Juxtaposed with those cuts is a title tune that hearkens directly back to early Gov’t Mule. “Thorns of Life” contains similarly surprising melodic shifts and rhythm changes and its raucous nature is of a piece with “Burning Point,”  where Texas blues icon Jimmie Vaughan, brother of Stevie Ray,  solos with a fire comparable to Haynes’. The latter’s guitar work on those aforementioned rockers, and elsewhere throughout the record, is in keeping with its diverse production, a collaboration of the Mule’s titular leader in conjunction with long-time collaborator Gordie Johnson.

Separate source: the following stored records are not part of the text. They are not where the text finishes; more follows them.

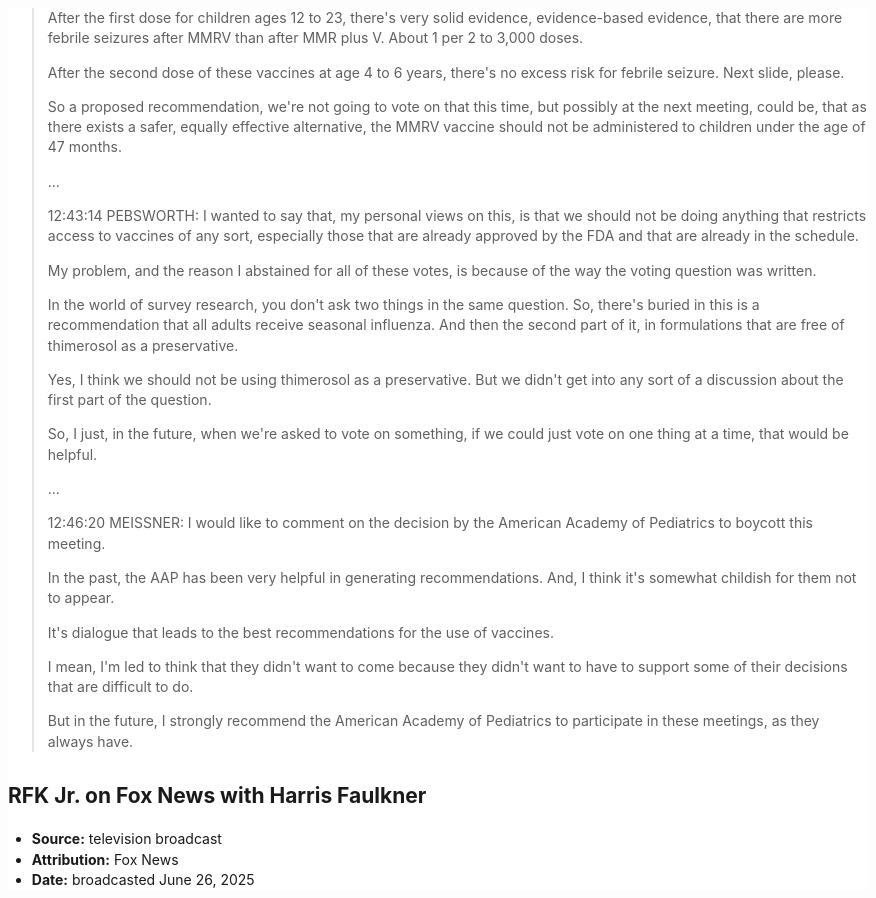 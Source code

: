 > 
> After the first dose for children ages 12 to 23, there's very solid evidence, evidence-based evidence, that there are more febrile seizures after MMRV than after MMR plus V. About 1 per 2 to 3,000 doses. 
> 
> After the second dose of these vaccines at age 4 to 6 years, there's no excess risk for febrile seizure. Next slide, please.
> 
> So a proposed recommendation, we're not going to vote on that this time, but possibly at the next meeting, could be, that as there exists a safer, equally effective alternative, the MMRV vaccine should not be administered to children under the age of 47 months.
> 
> ...
> 
> 12:43:14 PEBSWORTH: I wanted to say that, my personal views on this, is that we should not be doing anything that restricts access to vaccines of any sort, especially those that are already approved by the FDA and that are already in the schedule. 
> 
> My problem, and the reason I abstained for all of these votes, is because of the way the voting question was written. 
> 
> In the world of survey research, you don't ask two things in the same question. So, there's buried in this is a recommendation that all adults receive seasonal influenza. And then the second part of it, in formulations that are free of thimerosol as a preservative. 
> 
> Yes, I think we should not be using thimerosol as a preservative. But we didn't get into any sort of a discussion about the first part of the question. 
> 
> So, I just, in the future, when we're asked to vote on something, if we could just vote on one thing at a time, that would be helpful. 
> 
> ...
> 
> 12:46:20 MEISSNER: I would like to comment on the decision by the American Academy of Pediatrics to boycott this meeting. 
> 
> In the past, the AAP has been very helpful in generating recommendations. And, I think it's somewhat childish for them not to appear.
> 
> It's dialogue that leads to the best recommendations for the use of vaccines. 
> 
> I mean, I'm led to think that they didn't want to come because they didn't want to have to support some of their decisions that are difficult to do.
> 
> But in the future, I strongly recommend the American Academy of Pediatrics to participate in these meetings, as they always have.

## RFK Jr. on Fox News with Harris Faulkner

- **Source:** television broadcast
- **Attribution:** Fox News
- **Date:** broadcasted June 26, 2025
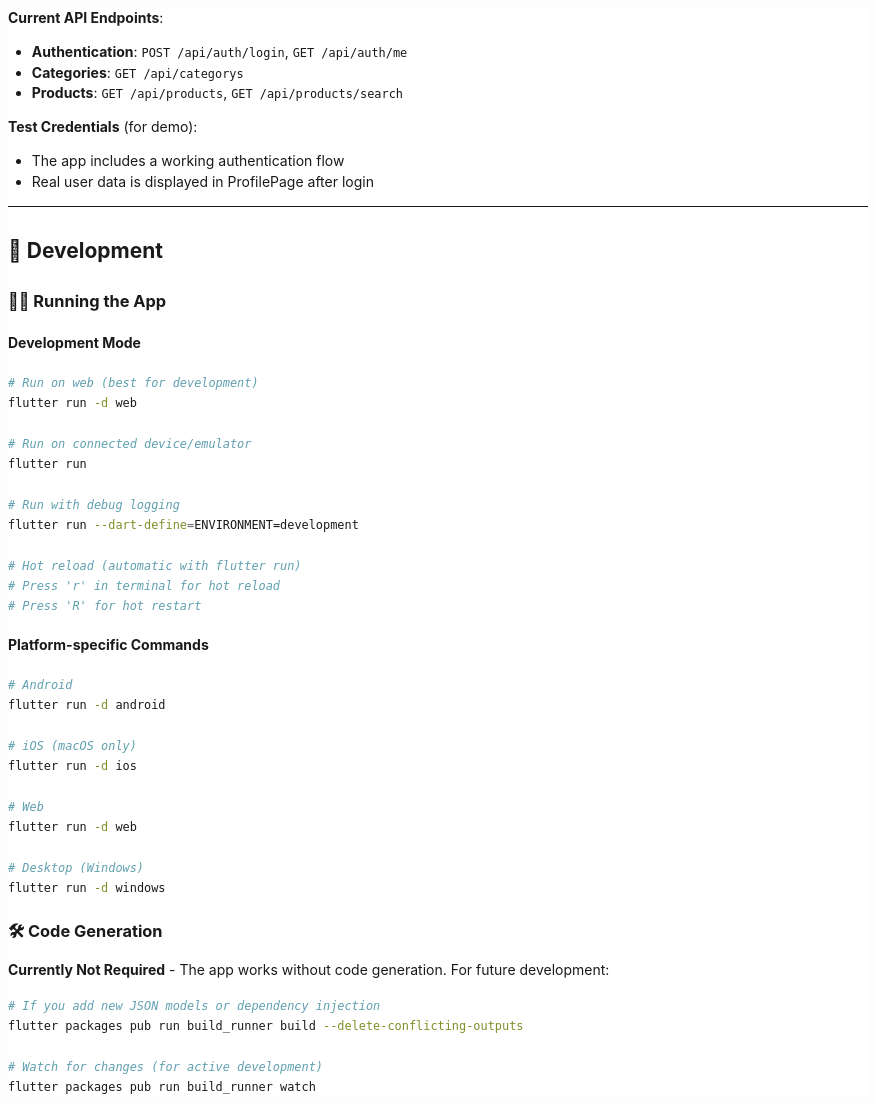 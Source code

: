 **Current API Endpoints**:
- **Authentication**: `POST /api/auth/login`, `GET /api/auth/me`
- **Categories**: `GET /api/categorys`
- **Products**: `GET /api/products`, `GET /api/products/search`

**Test Credentials** (for demo):
- The app includes a working authentication flow
- Real user data is displayed in ProfilePage after login

---

## 🔨 Development

### 🏃‍♂️ Running the App

#### Development Mode
```bash
# Run on web (best for development)
flutter run -d web

# Run on connected device/emulator  
flutter run

# Run with debug logging
flutter run --dart-define=ENVIRONMENT=development

# Hot reload (automatic with flutter run)
# Press 'r' in terminal for hot reload
# Press 'R' for hot restart
```

#### Platform-specific Commands
```bash
# Android
flutter run -d android

# iOS (macOS only)
flutter run -d ios

# Web
flutter run -d web

# Desktop (Windows)
flutter run -d windows
```

### 🛠️ Code Generation

**Currently Not Required** - The app works without code generation. For future development:

```bash
# If you add new JSON models or dependency injection
flutter packages pub run build_runner build --delete-conflicting-outputs

# Watch for changes (for active development)
flutter packages pub run build_runner watch
```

The novel musical styles, supervised largely at the latter’s Arlyn Studios in Austin Texas (with Don Was’ judicious assistance on two selections) correspond to lyrical themes. Warren long ago mastered the introspective likes of the haunting “Pressure Under Fire” and “Thorns of Life,” is an equally ominous semi-ballad. But on “The Man That  I Want to Be,” he places one-on-one relationships in a self-aware context and offers reflections on the role(s) of a parent during “Dreams and Songs.”

Accompanying these personal observations are equally discerning takes on socially-relevant topics. “Drawn That Way” is a direct response to the urban shooting tragedies of recent years, while the opening song, “Stone Cold Rage,” addresses cultural issues that transcend politics. The continuity of subject matter and sound on Revolution Come, Revolution Go allows Gov’t Mule to maintain the flow of  the album as a complete statement, the climax of which, in the form of a reworked traditional titled “Dark Was The Night, Cold Was The Ground, “ renders moot the workmanlike nature afflicting some of the record.

In fact, rather than turn superfluous the six additional numbers on the second CD of the deluxe package, this gospel blues of Blind Willie Johnson’s sets up the alternate takes and live-in-the-studio cuts as a most fitting encore to what’s preceded, further positing the concept of a long-player as a viable medium of potent expression.